ついにプーチンの“戦争の負担”が現実としてのしかかってきている。

ロシアは、2022年の侵攻以来初の議会選挙に向かう一方で、景気は失速している。

クレムリンは増税に踏み切っている。1〜7月の財政赤字は国内総生産(GDP)の2.8%に達し、通年目標の1.6%を上回った。ウクライナの攻撃は製油所や物流網を直撃し、燃料不足の一因となっている。さらに、高金利が引き続き企業を圧迫している。

そして、ここが残酷なポイントだ:

戦争が増えれば、コストも増える。

原油は一時的な救いになるかもしれないが、財政の構造的な問題を“魔法のように”消し去ることはできない。CNBCが引用したアナリストは、原油収入の増加がロシアの長期的な財政圧力を解決する可能性は低いと論じている。

したがって、9月18〜20日の選挙は、まったく異なる経済の現実の中で行われることになる。

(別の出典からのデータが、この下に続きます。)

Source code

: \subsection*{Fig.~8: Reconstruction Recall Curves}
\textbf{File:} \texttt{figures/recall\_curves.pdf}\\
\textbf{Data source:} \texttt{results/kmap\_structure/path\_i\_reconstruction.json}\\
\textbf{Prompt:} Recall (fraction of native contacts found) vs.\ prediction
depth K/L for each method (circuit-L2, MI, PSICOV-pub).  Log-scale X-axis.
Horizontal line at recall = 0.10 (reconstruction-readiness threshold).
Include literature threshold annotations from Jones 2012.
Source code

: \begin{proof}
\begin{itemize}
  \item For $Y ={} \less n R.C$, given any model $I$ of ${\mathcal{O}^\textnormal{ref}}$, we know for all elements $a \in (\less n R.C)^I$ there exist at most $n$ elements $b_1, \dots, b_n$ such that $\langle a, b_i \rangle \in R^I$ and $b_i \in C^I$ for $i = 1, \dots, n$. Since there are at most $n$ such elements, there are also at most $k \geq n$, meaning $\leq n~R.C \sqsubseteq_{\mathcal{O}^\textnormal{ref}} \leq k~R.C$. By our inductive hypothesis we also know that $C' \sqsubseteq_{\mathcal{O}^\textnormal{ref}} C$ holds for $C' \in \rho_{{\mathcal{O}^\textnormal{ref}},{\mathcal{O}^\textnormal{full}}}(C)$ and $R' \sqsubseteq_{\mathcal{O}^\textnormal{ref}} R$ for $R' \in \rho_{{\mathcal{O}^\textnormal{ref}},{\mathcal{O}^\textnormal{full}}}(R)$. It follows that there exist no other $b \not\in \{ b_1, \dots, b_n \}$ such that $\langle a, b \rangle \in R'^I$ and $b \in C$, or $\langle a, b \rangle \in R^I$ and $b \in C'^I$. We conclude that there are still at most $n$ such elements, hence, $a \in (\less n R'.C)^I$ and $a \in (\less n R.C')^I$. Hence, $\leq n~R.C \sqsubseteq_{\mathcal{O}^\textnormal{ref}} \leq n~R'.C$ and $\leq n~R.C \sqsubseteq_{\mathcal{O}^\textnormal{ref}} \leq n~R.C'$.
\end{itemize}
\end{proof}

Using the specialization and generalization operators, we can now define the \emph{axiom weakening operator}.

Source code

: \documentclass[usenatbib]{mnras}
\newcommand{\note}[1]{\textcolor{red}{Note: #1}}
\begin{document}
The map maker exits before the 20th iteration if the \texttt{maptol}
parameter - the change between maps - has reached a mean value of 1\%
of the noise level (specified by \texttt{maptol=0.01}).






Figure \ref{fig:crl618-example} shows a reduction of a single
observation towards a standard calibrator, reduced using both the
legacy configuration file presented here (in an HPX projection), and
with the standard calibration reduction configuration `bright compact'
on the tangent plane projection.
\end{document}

統一ロシアは依然として下院(国家ドゥーマ)を支配すると見込まれているが、本当の問いは政治の表面の下で何が起きるのかだ。投票率、国民の不満、経済的な圧力。そして、クレムリンが国内の安定を維持しながら、大規模な戦争の資金をどれだけの期間払い続けられるのか。

ロシアにはカネがある。

ロシアには原油がある。

ロシアには権力がある。

でも、それらはいずれも“請求書”を消し去ることにはつながらない。

戦争は必ず請求書を送ってくる。

そして、いずれ誰かがそれを支払わなければならない。